[ASSIGNMENT]:
Repeat exactly the lines that run from the one containing "总体来说，删除这些调用是一个" to the end of the data, and leave out all others.

[SUPPLIED DATA]:
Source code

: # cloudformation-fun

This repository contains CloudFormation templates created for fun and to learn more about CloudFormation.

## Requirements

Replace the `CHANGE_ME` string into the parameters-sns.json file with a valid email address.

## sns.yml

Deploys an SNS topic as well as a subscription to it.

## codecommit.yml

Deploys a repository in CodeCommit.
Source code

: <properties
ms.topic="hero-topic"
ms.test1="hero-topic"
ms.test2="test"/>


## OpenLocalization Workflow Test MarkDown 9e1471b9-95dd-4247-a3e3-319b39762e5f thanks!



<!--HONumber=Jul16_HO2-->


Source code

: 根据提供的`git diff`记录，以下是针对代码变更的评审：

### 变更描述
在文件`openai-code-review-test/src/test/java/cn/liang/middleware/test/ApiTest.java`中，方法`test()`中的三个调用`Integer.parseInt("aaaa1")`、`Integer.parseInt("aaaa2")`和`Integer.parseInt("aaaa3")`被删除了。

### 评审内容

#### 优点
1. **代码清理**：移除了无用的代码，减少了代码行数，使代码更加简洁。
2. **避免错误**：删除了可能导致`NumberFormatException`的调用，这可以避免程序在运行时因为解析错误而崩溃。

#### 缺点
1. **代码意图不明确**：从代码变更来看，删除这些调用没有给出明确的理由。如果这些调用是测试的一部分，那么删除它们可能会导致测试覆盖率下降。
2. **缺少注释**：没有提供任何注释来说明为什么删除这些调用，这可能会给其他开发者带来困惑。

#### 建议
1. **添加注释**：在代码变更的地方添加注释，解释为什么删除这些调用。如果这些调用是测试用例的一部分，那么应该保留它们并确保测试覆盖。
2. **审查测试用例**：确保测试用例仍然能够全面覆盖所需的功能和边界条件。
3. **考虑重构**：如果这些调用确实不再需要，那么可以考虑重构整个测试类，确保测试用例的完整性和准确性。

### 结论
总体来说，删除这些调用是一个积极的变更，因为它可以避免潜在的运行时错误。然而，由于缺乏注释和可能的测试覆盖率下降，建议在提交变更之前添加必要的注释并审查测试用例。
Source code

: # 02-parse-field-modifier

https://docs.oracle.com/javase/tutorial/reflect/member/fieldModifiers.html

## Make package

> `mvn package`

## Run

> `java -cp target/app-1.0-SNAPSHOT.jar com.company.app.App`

[RESPONSE TO THE TASK]:
总体来说，删除这些调用是一个积极的变更，因为它可以避免潜在的运行时错误。然而，由于缺乏注释和可能的测试覆盖率下降，建议在提交变更之前添加必要的注释并审查测试用例。
Source code

: # 02-parse-field-modifier

https://docs.oracle.com/javase/tutorial/reflect/member/fieldModifiers.html

## Make package

> `mvn package`

## Run

> `java -cp target/app-1.0-SNAPSHOT.jar com.company.app.App`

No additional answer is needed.